ACTION ITEM
Nothing should be left out. Give all the data again exactly as written.

Collected data
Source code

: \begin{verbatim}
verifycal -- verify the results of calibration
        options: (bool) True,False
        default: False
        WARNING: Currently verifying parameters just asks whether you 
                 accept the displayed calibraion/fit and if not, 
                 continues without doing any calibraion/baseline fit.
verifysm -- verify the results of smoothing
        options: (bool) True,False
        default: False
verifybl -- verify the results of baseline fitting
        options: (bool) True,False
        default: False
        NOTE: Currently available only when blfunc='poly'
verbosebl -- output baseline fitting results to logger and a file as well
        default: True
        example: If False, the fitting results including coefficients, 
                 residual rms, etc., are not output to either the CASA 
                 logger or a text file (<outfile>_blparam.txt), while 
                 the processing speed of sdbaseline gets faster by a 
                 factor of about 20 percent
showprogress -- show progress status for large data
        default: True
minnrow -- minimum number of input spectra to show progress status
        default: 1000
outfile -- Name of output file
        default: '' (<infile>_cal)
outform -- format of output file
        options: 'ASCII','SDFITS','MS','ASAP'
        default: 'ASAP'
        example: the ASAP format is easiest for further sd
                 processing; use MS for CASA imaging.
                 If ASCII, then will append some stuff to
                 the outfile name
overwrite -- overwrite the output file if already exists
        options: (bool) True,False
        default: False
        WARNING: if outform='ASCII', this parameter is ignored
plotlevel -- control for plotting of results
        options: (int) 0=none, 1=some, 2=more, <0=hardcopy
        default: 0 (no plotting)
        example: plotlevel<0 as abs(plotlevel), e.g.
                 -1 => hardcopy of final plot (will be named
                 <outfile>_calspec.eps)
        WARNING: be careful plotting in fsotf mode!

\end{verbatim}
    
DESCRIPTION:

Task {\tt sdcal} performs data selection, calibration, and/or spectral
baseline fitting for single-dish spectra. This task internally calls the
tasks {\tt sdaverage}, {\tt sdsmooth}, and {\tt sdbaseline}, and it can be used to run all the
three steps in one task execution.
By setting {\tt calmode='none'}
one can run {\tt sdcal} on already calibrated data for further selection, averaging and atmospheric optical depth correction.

RESULT BELOW
Source code

: \begin{verbatim}
verifycal -- verify the results of calibration
        options: (bool) True,False
        default: False
        WARNING: Currently verifying parameters just asks whether you 
                 accept the displayed calibraion/fit and if not, 
                 continues without doing any calibraion/baseline fit.
verifysm -- verify the results of smoothing
        options: (bool) True,False
        default: False
verifybl -- verify the results of baseline fitting
        options: (bool) True,False
        default: False
        NOTE: Currently available only when blfunc='poly'
verbosebl -- output baseline fitting results to logger and a file as well
        default: True
        example: If False, the fitting results including coefficients, 
                 residual rms, etc., are not output to either the CASA 
                 logger or a text file (<outfile>_blparam.txt), while 
                 the processing speed of sdbaseline gets faster by a 
                 factor of about 20 percent
showprogress -- show progress status for large data
        default: True
minnrow -- minimum number of input spectra to show progress status
        default: 1000
outfile -- Name of output file
        default: '' (<infile>_cal)
outform -- format of output file
        options: 'ASCII','SDFITS','MS','ASAP'
        default: 'ASAP'
        example: the ASAP format is easiest for further sd
                 processing; use MS for CASA imaging.
                 If ASCII, then will append some stuff to
                 the outfile name
overwrite -- overwrite the output file if already exists
        options: (bool) True,False
        default: False
        WARNING: if outform='ASCII', this parameter is ignored
plotlevel -- control for plotting of results
        options: (int) 0=none, 1=some, 2=more, <0=hardcopy
        default: 0 (no plotting)
        example: plotlevel<0 as abs(plotlevel), e.g.
                 -1 => hardcopy of final plot (will be named
                 <outfile>_calspec.eps)
        WARNING: be careful plotting in fsotf mode!

\end{verbatim}
    
DESCRIPTION:

Task {\tt sdcal} performs data selection, calibration, and/or spectral
baseline fitting for single-dish spectra. This task internally calls the
tasks {\tt sdaverage}, {\tt sdsmooth}, and {\tt sdbaseline}, and it can be used to run all the
three steps in one task execution.
By setting {\tt calmode='none'}
one can run {\tt sdcal} on already calibrated data for further selection, averaging and atmospheric optical depth correction.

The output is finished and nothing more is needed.